Very sweet man! I have been talking to Liz about your build as I'm interested in the Elite Strike to. I want to see the numbers 1st. 

Congrats looking forward to the build!


----------



## 8loco (Feb 12, 2012)

Looking good Luke.


----------



## Luke_WL. (Nov 28, 2012)

Thanks! Hey shoot me a text my phone went for a swim


----------



## Creek Runner (Sep 1, 2011)

A little birdie told me this skiff is finished, and you have taken delivery of it. But surely that can't be because we haven't seen any photos of it, lol ;D

Would really like to ask you some questions about it when you get a chance if you don't mind, I will PM you my number.

Thanks
Creek


----------



## 8loco (Feb 12, 2012)

I heard he was headed for flamingo. Possibly a little break in?


----------



## Dillusion (May 21, 2012)

> I heard he was headed for flamingo.  Possibly a little break in?
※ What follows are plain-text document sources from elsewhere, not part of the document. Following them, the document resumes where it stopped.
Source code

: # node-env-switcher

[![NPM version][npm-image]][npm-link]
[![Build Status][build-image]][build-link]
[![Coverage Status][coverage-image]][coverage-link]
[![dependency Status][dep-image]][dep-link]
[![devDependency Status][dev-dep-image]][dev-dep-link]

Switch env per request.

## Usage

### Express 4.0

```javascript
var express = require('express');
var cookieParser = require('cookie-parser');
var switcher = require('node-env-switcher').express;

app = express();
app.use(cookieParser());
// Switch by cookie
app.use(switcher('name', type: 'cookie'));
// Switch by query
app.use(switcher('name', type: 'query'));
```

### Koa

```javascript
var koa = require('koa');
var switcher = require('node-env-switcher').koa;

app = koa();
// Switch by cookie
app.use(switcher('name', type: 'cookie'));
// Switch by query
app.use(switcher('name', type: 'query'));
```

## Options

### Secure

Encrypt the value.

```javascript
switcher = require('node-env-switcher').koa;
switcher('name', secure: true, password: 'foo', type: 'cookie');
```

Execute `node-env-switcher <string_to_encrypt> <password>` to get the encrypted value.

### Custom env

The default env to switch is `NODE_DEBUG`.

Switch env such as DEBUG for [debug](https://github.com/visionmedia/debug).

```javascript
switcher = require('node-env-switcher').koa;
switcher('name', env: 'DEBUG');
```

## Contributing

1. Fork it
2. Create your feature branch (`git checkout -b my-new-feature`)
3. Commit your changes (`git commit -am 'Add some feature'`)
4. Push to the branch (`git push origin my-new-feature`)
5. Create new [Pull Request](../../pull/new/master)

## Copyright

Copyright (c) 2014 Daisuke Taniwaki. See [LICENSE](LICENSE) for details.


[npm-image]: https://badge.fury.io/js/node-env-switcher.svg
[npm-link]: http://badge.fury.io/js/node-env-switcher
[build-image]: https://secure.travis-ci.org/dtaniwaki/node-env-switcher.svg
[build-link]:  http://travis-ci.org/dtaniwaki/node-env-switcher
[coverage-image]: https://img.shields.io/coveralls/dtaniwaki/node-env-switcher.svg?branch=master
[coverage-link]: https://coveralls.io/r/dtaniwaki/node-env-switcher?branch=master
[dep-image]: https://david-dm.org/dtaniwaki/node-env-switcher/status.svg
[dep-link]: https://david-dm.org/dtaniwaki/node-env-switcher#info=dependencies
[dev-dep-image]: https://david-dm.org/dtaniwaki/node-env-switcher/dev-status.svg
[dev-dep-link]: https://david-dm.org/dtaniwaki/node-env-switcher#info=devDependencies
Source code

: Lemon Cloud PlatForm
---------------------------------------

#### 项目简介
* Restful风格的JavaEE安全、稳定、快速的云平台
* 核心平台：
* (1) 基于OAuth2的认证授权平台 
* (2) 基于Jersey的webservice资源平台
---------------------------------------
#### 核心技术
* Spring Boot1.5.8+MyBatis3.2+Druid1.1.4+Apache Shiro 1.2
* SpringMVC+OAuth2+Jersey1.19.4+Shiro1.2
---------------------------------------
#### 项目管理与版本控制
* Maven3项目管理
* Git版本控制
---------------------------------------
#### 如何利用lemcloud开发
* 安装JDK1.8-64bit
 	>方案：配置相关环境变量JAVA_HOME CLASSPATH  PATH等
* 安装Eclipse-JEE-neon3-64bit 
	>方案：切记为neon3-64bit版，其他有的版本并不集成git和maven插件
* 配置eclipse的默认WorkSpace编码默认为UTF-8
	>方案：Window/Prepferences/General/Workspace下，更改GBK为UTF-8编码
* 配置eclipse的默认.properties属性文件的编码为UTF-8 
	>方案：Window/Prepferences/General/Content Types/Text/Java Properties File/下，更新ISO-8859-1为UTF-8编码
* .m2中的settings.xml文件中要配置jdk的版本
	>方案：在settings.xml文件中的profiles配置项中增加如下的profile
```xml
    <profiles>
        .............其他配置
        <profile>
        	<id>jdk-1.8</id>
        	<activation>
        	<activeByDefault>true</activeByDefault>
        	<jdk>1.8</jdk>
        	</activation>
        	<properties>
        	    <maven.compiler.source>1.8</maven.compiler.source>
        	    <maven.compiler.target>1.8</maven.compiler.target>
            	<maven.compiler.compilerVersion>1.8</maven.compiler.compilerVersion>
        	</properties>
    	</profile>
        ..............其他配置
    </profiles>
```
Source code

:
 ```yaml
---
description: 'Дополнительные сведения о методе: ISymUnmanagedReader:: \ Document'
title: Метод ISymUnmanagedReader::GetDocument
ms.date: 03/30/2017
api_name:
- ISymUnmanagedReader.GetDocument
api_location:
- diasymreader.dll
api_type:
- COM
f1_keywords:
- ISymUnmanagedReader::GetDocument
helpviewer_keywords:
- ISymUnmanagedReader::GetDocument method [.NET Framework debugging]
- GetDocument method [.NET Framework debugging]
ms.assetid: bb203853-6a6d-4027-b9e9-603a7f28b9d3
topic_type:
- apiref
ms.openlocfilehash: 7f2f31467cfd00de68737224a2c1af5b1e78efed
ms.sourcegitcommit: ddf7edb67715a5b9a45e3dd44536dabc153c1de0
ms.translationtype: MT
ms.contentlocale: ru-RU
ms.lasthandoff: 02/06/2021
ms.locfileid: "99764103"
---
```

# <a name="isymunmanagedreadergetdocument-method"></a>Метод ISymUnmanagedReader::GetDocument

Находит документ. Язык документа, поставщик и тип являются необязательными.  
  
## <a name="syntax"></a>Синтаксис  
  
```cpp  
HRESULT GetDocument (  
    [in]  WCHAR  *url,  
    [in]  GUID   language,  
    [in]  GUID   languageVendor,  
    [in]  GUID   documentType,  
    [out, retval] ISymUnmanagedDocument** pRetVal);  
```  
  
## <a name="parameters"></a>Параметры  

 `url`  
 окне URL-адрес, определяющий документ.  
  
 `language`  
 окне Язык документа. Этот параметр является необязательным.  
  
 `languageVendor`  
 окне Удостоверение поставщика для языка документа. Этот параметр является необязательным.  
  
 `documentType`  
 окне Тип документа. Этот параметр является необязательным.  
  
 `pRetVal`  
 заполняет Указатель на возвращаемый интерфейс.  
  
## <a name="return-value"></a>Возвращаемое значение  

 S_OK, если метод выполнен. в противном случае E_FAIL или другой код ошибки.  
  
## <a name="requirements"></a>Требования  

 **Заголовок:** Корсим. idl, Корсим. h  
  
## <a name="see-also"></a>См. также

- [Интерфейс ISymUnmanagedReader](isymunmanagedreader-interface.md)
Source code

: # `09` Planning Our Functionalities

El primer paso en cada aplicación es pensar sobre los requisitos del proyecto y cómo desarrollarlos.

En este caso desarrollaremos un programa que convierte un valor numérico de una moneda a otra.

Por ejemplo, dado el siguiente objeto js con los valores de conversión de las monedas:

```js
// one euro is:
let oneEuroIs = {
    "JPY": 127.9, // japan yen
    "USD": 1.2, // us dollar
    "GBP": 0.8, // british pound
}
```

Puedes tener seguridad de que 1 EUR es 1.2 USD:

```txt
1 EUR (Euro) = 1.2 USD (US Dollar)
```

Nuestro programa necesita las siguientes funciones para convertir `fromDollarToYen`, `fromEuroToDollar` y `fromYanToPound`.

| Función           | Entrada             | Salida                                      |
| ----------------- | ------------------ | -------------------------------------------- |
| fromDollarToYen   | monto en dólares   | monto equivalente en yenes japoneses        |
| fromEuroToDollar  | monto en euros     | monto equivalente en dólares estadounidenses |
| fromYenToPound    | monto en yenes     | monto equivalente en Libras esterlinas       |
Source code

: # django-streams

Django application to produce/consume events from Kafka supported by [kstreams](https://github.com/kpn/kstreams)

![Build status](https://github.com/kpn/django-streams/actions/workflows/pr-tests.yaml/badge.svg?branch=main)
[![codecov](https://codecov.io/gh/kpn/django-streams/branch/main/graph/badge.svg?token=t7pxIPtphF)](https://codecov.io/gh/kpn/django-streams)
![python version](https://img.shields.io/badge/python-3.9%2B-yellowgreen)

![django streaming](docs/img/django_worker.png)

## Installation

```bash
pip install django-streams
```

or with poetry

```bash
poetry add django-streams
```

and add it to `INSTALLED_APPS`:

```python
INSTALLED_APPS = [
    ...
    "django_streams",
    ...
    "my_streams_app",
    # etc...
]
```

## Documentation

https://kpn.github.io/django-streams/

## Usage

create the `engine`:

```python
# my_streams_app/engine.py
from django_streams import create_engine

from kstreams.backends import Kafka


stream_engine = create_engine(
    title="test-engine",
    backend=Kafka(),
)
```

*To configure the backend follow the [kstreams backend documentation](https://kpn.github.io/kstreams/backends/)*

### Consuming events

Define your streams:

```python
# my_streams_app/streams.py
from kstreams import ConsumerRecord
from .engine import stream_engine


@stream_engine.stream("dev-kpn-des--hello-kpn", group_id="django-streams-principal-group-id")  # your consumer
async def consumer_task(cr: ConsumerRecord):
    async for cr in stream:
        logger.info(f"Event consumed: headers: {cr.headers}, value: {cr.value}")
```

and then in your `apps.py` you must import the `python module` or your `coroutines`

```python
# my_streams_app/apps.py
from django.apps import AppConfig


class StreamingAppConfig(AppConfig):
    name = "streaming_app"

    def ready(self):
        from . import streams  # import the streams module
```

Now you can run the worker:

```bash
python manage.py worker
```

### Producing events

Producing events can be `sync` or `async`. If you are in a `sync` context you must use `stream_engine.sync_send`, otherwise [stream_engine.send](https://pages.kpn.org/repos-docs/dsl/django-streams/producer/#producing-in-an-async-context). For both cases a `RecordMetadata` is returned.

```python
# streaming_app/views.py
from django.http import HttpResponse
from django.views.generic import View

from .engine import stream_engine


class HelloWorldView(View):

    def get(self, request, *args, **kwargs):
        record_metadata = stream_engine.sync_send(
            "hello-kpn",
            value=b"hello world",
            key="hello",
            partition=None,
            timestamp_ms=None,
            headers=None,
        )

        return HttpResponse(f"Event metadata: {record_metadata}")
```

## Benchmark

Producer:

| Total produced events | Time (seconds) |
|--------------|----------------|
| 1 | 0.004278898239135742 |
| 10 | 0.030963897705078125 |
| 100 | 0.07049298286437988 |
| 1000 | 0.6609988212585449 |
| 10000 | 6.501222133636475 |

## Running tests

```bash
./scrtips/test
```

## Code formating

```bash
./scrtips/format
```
if this is the same guy as ctmluke on instagram than he did infact go fishing with dan. Skiff looked nice, wish I could afford a 25k skiff!


----------



## Jacob_Johnson (Sep 15, 2010)

Yup, it's the same guy, the skiff is sweet. We went out and got the first slime on it the other day. I don't know much about performance but I think it tops out in the mid 40's, it's a smooth ride and definitely the driest 17' skiff I have ever been on. We were in a 2 foot chop at one point and didnt even feel a drop.


----------



## Sheremeta (Nov 29, 2010)

That's a nice ride for only 25k. BMT for 25k or just the hull?


----------



## 8loco (Feb 12, 2012)

$25 is a special for the standard package. This is an upgraded carbon Kevlar.


----------



## hmaadd29 (Aug 18, 2007)

what kind of speed you seeing with this build


----------



## Luke_WL. (Nov 28, 2012)

Sorry guys forgot about this thread . Here are a few photos from the past week in the keys







I LOVE the backrest/step on this thing. 



The elite package is a 100% exotic material build (Carbon/kevlar) and includes some other goodies.  

This boat is hugely impressive.


----------



## Net 30 (Mar 24, 2012)

WOW!  Beautiful piece.

What is the black area on the front bulkhead...hatch or just logo design?


----------



## Luke_WL. (Nov 28, 2012)

It's a clear 'window' to show the cf construction.


----------



## Dillusion (May 21, 2012)

So can you send me photos of this god damn thing yet?


----------



## Luke_WL. (Nov 28, 2012)

Matt, ya sorry lol. Pm me your email ill get some over this week


----------



## Luke_WL. (Nov 28, 2012)

Some shots that Gregg McKee took the other morning.


----------



## rkmurphy (Nov 2, 2008)

Absolutely gorgeous boat man


----------



## Gil Mendieta (Apr 23, 2020)

Beautiful boat!
What are the real world draft number w/ the 90??


----------